Your assignment: Repeat precisely the span of lines below that opens with the line containing "During the model" and closes with the line containing "to use this", both included.

Data provided:
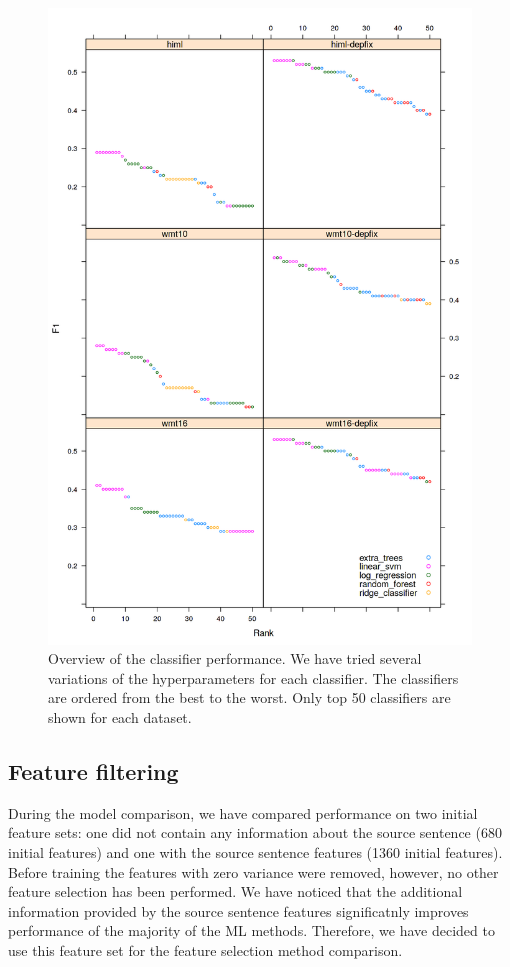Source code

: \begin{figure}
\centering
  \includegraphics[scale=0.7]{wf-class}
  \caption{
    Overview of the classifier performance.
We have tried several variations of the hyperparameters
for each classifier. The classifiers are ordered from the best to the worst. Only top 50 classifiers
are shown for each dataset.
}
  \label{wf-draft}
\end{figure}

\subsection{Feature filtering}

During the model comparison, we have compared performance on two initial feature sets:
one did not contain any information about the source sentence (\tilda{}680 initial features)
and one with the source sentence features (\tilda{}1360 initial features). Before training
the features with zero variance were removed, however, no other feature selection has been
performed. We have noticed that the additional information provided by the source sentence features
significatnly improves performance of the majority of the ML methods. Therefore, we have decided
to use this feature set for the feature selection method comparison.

...

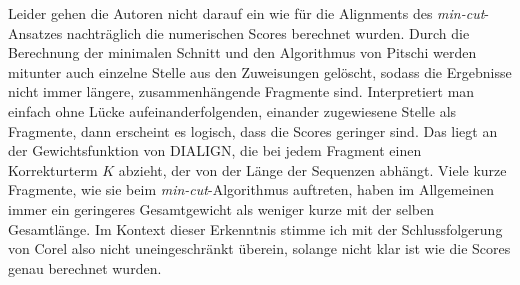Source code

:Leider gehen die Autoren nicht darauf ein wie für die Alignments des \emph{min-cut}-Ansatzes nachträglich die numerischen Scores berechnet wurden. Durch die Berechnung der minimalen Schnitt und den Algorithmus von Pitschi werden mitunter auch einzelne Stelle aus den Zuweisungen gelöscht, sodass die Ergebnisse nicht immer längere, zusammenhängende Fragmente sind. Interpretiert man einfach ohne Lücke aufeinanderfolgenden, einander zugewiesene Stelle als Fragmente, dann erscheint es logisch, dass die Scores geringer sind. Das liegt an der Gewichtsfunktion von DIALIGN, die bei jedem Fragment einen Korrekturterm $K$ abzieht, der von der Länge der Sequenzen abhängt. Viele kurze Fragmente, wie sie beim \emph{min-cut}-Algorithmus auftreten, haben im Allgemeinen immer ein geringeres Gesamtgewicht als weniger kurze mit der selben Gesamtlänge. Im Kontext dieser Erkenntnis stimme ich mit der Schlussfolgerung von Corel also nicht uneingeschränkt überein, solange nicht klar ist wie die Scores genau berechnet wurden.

Reply:
During the model comparison, we have compared performance on two initial feature sets:
one did not contain any information about the source sentence (\tilda{}680 initial features)
and one with the source sentence features (\tilda{}1360 initial features). Before training
the features with zero variance were removed, however, no other feature selection has been
performed. We have noticed that the additional information provided by the source sentence features
significatnly improves performance of the majority of the ML methods. Therefore, we have decided
to use this feature set for the feature selection method comparison.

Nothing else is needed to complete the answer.